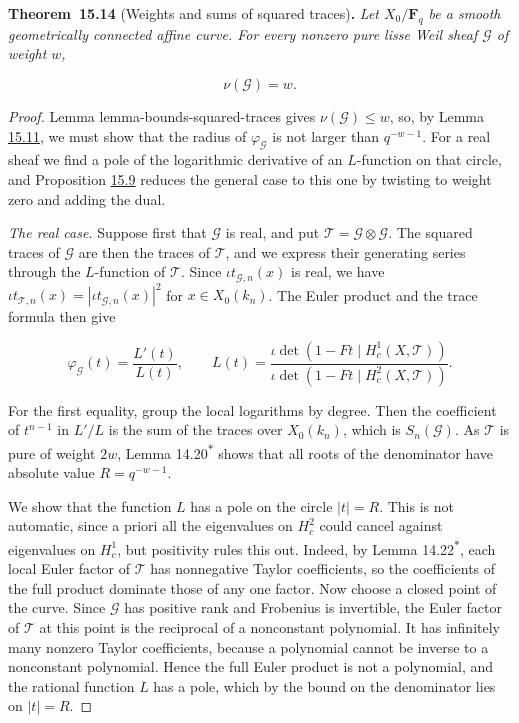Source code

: \documentclass[11pt]{article}
\newenvironment{bpstatement}[2]{\par\addvspace{0.6\baselineskip}\noindent\textbf{#1}#2\textbf{.}\enspace\ignorespaces}
  {\par\addvspace{0.4\baselineskip}}
\newenvironment{bpstatementit}[2]{\begin{bpstatement}{#1}{#2}\itshape\ignorespaces}{\end{bpstatement}}
\newcommand{\bpout}[1]{#1\textsuperscript{\hyperlink{bp-outside}{\ensuremath{\ast}}}}
\begin{document}
\label{bp41}%
\begin{bpstatementit}{Theorem~15.14}{ (Weights and sums of squared traces)}
Let \(X_0/\mathbf F_q\) be a smooth geometrically connected affine curve. For every nonzero pure lisse Weil sheaf \(\mathcal G\) of weight \(w\),

\[
\nu(\mathcal G)=w.
\]
\end{bpstatementit}

\begin{proof}[{Proof}]\label{bp42}%
Lemma lemma-bounds-squared-traces gives \(\nu(\mathcal G)\le w\), so, by Lemma \hyperref[bp32]{15.11}, we must show that the radius of \(\varphi_{\mathcal G}\) is not larger than \(q^{-w-1}\). For a real sheaf we find a pole of the logarithmic derivative of an \(L\)-function on that circle, and Proposition \hyperref[bp27]{15.9} reduces the general case to this one by twisting to weight zero and adding the dual.

\emph{The real case.} Suppose first that \(\mathcal G\) is real, and put \(\mathcal T=\mathcal G\otimes\mathcal G\). The squared traces of \(\mathcal G\) are then the traces of \(\mathcal T\), and we express their generating series through the \(L\)-function of \(\mathcal T\). Since \(\iota t_{\mathcal G,n}(x)\) is real, we have \(\iota t_{\mathcal T,n}(x)=|\iota t_{\mathcal G,n}(x)|^2\) for \(x\in X_0(k_n)\). The Euler product and the trace formula then give

\[
\varphi_{\mathcal G}(t)=\frac{L'(t)}{L(t)},\qquad
L(t)=\frac{\iota\det(1-Ft\mid H_c^1(X,\mathcal T))}
{\iota\det(1-Ft\mid H_c^2(X,\mathcal T))}.
\]

For the first equality, group the local logarithms by degree. Then the coefficient of \(t^{n-1}\) in \(L'/L\) is the sum of the traces over \(X_0(k_n)\), which is \(S_n(\mathcal G)\). As \(\mathcal T\) is pure of weight \(2w\), Lemma \bpout{14.20} shows that all roots of the denominator have absolute value \(R=q^{-w-1}\).

We show that the function \(L\) has a pole on the circle \(|t|=R\). This is not automatic, since a priori all the eigenvalues on \(H^2_c\) could cancel against eigenvalues on \(H^1_c\), but positivity rules this out. Indeed, by Lemma \bpout{14.22}, each local Euler factor of \(\mathcal T\) has nonnegative Taylor coefficients, so the coefficients of the full product dominate those of any one factor. Now choose a closed point of the curve. Since \(\mathcal G\) has positive rank and Frobenius is invertible, the Euler factor of \(\mathcal T\) at this point is the reciprocal of a nonconstant polynomial. It has infinitely many nonzero Taylor coefficients, because a polynomial cannot be inverse to a nonconstant polynomial. Hence the full Euler product is not a polynomial, and the rational function \(L\) has a pole, which by the bound on the denominator lies on \(|t|=R\).


\end{proof}
\end{document}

+++

DIRECTIONS:
Among the lines of the material, some contain the string "frac". State how many, and nothing more.

RESPONSE TO THIS EXERCISE:
2